WHAT THIS TASK INVOLVES>
Provide only the number of lines below that hold "quick".
--- START ---
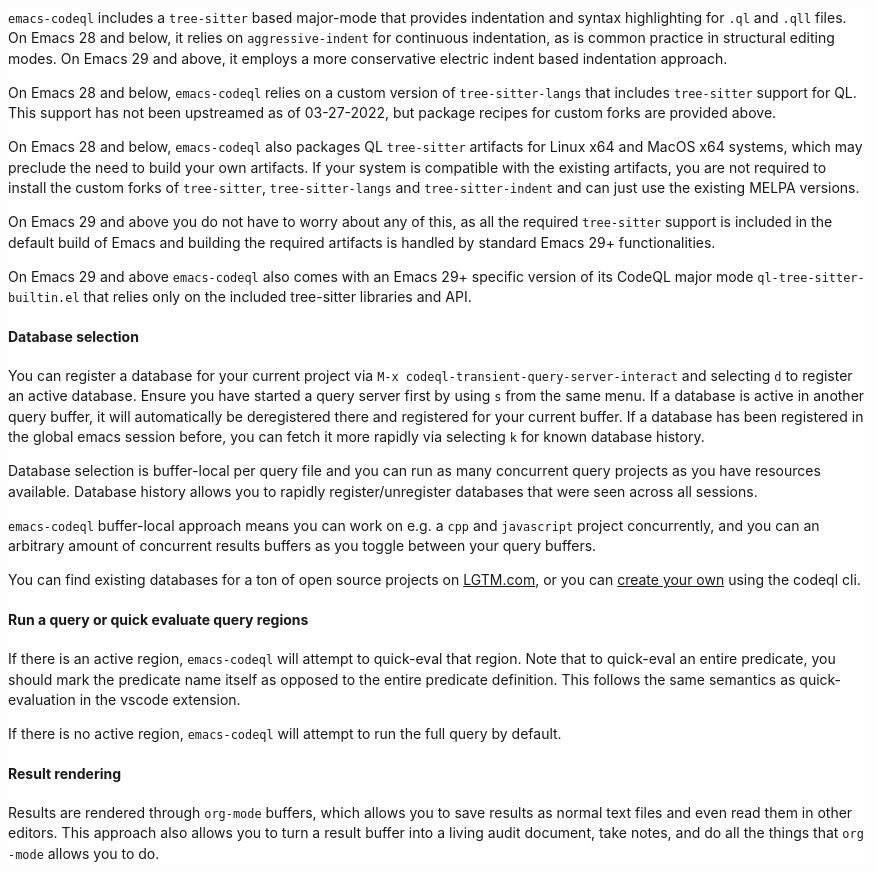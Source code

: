 `emacs-codeql` includes a `tree-sitter` based major-mode that provides indentation and syntax highlighting for `.ql` and `.qll` files. On Emacs 28 and below, it relies on `aggressive-indent` for continuous indentation, as is common practice in structural editing modes. On Emacs 29 and above, it employs a more conservative electric indent based indentation approach.

On Emacs 28 and below, `emacs-codeql` relies on a custom version of `tree-sitter-langs` that includes `tree-sitter` support for QL. This support has not been upstreamed as of 03-27-2022, but package recipes for custom forks are provided above.

On Emacs 28 and below, `emacs-codeql` also packages QL `tree-sitter` artifacts for Linux x64 and MacOS x64 systems, which may preclude the need to build your own artifacts. If your system is compatible with the existing artifacts, you are not required to install the custom forks of `tree-sitter`, `tree-sitter-langs` and `tree-sitter-indent` and can just use the existing MELPA versions.

On Emacs 29 and above you do not have to worry about any of this, as all the required `tree-sitter` support is included in the default build of Emacs and building the required artifacts is handled by standard Emacs 29+ functionalities.

On Emacs 29 and above `emacs-codeql` also comes with an Emacs 29+ specific version of its CodeQL major mode `ql-tree-sitter-builtin.el` that relies only on the included tree-sitter libraries and API.


#### Database selection

You can register a database for your current project via `M-x codeql-transient-query-server-interact` and selecting `d` to register an active database. Ensure you have started a query server first by using `s` from the same menu. If a database is active in another query buffer, it will automatically be deregistered there and registered for your current buffer. If a database has been registered in the global emacs session before, you can fetch it more rapidly via selecting `k` for known database history.

Database selection is buffer-local per query file and you can run as many concurrent query projects as you have resources available. Database history allows you to rapidly register/unregister databases that were seen across all sessions.

`emacs-codeql` buffer-local approach means you can work on e.g. a `cpp` and `javascript` project concurrently, and you can an arbitrary amount of concurrent results buffers as you toggle between your query buffers.

You can find existing databases for a ton of open source projects on [LGTM.com](https://codeql.github.com/docs/codeql-cli/creating-codeql-databases/#obtaining-databases-from-lgtm-com), or you can [create your own](https://codeql.github.com/docs/codeql-cli/creating-codeql-databases/#creating-codeql-databases) using the codeql cli.

#### Run a query or quick evaluate query regions

If there is an active region, `emacs-codeql` will attempt to quick-eval that region. Note that to quick-eval an entire predicate, you should mark the predicate name itself as opposed to the entire predicate definition. This follows the same semantics as quick-evaluation in the vscode extension.

If there is no active region, `emacs-codeql` will attempt to run the full query by default.

#### Result rendering

Results are rendered through `org-mode` buffers, which allows you to save results as normal text files and even read them in other editors. This approach also allows you to turn a result buffer into a living audit document, take notes, and do all the things that `org-mode` allows you to do.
--- END ---
TASK RESPONSE>
2